ACTION ITEM.
Which lines in the records below hold the word "SampleSSLProfile"? Copy each of them.

Records excerpted from a collection:
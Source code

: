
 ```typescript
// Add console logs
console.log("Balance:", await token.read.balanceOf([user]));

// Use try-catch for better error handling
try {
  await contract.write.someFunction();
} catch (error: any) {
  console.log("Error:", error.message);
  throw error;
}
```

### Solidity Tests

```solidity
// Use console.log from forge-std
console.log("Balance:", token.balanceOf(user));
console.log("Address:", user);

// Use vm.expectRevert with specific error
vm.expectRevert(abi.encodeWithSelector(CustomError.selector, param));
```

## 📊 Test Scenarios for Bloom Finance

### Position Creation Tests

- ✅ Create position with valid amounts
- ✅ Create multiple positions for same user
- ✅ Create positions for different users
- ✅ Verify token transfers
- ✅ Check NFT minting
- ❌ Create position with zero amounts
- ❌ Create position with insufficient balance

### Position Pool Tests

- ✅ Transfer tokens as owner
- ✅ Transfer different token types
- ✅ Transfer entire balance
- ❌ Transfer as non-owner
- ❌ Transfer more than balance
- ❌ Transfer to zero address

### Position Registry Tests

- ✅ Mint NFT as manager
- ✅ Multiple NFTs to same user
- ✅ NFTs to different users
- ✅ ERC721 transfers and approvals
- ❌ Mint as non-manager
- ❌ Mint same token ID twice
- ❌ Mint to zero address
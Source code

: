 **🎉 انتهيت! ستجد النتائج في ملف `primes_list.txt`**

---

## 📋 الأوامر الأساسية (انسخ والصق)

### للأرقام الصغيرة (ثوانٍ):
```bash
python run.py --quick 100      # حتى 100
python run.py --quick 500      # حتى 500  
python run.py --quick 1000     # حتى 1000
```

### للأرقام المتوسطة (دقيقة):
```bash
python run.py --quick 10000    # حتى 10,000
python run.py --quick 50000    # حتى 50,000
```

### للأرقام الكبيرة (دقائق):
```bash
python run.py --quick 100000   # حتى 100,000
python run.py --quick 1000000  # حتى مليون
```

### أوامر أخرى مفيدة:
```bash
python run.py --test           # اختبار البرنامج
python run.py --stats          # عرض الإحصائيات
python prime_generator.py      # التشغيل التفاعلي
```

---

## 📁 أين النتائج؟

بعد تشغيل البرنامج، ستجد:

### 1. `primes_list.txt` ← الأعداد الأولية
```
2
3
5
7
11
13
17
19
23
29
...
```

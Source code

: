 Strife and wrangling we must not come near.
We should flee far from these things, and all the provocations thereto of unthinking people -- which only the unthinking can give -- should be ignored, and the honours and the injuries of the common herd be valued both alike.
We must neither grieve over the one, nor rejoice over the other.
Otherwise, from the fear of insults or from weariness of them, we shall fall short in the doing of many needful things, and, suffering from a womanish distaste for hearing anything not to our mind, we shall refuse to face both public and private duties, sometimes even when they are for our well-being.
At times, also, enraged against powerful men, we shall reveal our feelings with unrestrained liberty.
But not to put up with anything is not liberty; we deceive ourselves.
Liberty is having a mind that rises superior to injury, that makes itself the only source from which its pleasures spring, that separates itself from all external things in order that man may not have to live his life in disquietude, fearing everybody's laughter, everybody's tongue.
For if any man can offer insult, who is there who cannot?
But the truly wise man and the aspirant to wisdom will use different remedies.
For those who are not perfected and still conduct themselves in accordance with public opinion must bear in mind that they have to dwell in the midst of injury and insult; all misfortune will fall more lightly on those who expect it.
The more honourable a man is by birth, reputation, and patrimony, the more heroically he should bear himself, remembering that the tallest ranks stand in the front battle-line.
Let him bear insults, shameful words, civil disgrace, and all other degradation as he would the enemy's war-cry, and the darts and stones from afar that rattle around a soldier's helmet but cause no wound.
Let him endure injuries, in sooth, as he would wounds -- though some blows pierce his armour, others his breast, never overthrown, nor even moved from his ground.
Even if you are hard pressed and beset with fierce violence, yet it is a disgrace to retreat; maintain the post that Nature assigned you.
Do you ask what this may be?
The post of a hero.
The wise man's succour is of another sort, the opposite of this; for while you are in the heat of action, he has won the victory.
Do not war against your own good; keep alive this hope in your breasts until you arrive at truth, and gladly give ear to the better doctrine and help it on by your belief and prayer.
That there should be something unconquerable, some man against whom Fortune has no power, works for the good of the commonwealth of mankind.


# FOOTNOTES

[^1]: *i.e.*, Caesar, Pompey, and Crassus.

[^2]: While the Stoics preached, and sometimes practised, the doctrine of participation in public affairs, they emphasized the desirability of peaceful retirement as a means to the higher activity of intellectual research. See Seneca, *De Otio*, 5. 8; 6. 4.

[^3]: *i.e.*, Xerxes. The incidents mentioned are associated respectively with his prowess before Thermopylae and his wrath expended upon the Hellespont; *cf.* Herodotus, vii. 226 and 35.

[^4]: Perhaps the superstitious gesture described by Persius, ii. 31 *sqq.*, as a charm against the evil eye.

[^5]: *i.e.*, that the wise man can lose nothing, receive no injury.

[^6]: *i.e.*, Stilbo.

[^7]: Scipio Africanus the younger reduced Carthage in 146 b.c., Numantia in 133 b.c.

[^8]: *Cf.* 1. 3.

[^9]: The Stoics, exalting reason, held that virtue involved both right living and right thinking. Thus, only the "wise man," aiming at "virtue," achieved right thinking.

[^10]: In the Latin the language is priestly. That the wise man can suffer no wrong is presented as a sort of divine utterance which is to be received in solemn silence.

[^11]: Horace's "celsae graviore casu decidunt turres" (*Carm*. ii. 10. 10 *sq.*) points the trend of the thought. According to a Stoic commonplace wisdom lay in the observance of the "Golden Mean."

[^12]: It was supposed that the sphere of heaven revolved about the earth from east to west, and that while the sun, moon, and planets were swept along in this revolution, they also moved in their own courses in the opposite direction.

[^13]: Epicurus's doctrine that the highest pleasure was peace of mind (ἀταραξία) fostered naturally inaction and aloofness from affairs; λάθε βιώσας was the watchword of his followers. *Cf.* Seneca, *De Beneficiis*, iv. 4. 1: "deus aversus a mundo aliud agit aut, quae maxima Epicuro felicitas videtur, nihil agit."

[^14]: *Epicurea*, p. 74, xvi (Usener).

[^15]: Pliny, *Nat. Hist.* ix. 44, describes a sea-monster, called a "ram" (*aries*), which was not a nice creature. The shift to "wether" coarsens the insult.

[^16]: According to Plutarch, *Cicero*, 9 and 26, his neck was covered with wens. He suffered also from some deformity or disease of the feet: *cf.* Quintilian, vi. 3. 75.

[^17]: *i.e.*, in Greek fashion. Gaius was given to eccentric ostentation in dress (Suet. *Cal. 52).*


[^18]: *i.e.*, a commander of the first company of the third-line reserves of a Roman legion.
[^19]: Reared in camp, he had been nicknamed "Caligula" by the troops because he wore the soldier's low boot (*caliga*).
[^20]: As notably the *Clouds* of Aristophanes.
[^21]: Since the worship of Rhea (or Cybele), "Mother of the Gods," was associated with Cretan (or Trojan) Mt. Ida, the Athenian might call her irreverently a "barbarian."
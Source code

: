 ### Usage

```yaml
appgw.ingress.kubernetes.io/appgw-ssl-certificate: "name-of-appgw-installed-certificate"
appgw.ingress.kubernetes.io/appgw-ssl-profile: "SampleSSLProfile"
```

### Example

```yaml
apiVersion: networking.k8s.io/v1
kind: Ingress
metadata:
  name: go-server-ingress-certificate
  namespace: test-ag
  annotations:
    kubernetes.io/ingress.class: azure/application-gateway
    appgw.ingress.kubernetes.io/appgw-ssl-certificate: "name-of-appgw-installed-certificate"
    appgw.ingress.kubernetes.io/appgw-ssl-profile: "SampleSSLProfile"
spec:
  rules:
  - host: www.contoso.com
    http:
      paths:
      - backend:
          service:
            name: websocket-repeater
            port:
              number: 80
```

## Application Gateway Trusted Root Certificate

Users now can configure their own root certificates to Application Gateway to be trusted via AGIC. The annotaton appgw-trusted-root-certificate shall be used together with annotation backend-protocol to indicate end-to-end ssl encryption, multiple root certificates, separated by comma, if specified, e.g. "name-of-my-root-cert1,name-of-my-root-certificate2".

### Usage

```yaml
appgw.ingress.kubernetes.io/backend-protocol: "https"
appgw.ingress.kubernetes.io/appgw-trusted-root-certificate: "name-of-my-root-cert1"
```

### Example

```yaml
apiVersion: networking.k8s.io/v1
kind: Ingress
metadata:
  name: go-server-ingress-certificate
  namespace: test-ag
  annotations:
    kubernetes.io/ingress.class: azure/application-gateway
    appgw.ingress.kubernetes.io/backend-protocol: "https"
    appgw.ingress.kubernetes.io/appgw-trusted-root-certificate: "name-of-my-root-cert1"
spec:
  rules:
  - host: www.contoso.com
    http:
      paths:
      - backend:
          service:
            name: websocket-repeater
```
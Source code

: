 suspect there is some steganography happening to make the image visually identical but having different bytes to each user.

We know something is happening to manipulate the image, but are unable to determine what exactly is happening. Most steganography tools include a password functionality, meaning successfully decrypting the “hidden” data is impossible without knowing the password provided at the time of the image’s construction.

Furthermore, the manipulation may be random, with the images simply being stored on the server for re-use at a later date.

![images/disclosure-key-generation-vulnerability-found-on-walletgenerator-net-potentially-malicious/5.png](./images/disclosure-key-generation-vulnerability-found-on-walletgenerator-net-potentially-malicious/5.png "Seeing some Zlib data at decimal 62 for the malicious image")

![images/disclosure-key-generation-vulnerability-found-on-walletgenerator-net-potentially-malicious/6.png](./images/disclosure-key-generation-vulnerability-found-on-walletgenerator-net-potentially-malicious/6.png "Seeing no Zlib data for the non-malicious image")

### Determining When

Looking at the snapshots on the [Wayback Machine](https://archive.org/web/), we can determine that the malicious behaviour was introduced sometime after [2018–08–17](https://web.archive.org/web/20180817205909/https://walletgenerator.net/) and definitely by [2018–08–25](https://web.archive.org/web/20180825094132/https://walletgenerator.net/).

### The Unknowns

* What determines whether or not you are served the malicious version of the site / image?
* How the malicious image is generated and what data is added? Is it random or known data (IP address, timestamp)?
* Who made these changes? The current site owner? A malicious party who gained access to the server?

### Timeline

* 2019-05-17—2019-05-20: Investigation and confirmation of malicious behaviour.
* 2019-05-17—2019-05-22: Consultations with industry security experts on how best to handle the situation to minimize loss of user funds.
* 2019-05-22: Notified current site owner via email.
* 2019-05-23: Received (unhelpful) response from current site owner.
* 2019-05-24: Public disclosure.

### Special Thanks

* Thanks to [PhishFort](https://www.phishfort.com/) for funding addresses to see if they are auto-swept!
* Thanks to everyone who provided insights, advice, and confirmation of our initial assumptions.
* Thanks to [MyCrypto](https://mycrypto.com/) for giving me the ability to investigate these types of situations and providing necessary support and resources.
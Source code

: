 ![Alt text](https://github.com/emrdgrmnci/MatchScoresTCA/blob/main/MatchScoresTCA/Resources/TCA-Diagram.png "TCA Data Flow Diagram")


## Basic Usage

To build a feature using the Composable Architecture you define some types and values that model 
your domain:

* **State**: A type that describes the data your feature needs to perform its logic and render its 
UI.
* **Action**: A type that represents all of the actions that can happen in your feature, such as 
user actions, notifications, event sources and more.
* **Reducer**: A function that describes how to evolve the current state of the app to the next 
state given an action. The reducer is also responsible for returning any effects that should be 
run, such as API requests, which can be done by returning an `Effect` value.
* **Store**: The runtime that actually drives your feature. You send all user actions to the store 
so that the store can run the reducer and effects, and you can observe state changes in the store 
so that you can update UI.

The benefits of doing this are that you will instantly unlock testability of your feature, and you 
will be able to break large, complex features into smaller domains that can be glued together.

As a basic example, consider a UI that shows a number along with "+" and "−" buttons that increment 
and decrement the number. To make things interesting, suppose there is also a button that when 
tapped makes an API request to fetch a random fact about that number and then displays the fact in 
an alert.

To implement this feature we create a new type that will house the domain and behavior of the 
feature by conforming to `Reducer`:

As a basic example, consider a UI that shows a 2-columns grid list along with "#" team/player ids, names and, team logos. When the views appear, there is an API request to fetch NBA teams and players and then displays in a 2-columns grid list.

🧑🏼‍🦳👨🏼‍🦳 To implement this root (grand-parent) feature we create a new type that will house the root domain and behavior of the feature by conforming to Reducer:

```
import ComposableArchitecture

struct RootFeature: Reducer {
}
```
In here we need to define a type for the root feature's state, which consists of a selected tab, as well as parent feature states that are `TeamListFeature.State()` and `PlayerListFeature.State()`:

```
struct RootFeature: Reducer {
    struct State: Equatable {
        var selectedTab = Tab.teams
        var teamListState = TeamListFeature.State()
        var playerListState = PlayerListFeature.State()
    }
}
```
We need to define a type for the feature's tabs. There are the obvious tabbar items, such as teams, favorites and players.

REPLY.
appgw.ingress.kubernetes.io/appgw-ssl-profile: "SampleSSLProfile"
    appgw.ingress.kubernetes.io/appgw-ssl-profile: "SampleSSLProfile"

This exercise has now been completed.